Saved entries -
Start of Block
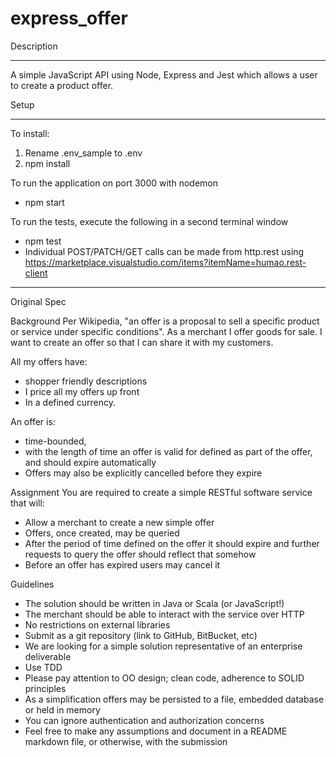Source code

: # express_offer

Description
____________________________________________________________________
A simple JavaScript API using Node, Express and Jest which allows a user 
to create a product offer.


Setup
____________________________________________________________________

To install:
 1) Rename .env_sample to .env 
 2) npm install

To run the application on port 3000 with nodemon
 - npm start

To run the tests, execute the following in a second terminal window
  - npm test
  - Individual POST/PATCH/GET calls can be made from http.rest using
    https://marketplace.visualstudio.com/items?itemName=humao.rest-client

 
____________________________________________________________________

Original Spec

Background
Per Wikipedia, "an offer is a proposal to sell a specific product or
service under specific conditions". As a merchant I offer goods for
sale. I want to create an offer so that I can share it with my
customers.

All my offers have:
- shopper friendly descriptions
- I price all my offers up front 
- In a defined currency.

An offer is:
  - time-bounded,
  - with the length of time an offer is valid for defined as part of the 
    offer, and should expire automatically
  - Offers may also be explicitly cancelled before they expire

Assignment
You are required to create a simple RESTful software service that will:
 - Allow a merchant to create a new simple offer
 - Offers, once created, may be queried
 - After the period of time defined on the offer it 
   should expire and further requests to
   query the offer should reflect that somehow
 - Before an offer has expired users may cancel it


Guidelines
 - The solution should be written in Java or Scala (or JavaScript!)
 - The merchant should be able to interact with the service over HTTP
 - No restrictions on external libraries
 - Submit as a git repository (link to GitHub, BitBucket, etc)
 - We are looking for a simple solution representative of an enterprise deliverable
 - Use TDD
 - Please pay attention to OO design; clean code, adherence to SOLID principles
 - As a simplification offers may be persisted to a file, embedded database or 
   held in memory
 - You can ignore authentication and authorization concerns
 - Feel free to make any assumptions and document in a README markdown file, or
   otherwise, with the submission
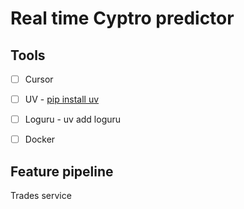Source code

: # Real time Cyptro predictor


## Tools

- [ ] Cursor
- [ ] UV - [pip install uv](https://github.com/astral-sh/uv)
- [ ] Loguru - uv add loguru
- [ ] Docker


## Feature pipeline

Trades service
End of Block
About this exercise - Only the lines containing "JavaScript" are needed; copy each of them from the data.

Finished exercise -
A simple JavaScript API using Node, Express and Jest which allows a user 
 - The solution should be written in Java or Scala (or JavaScript!)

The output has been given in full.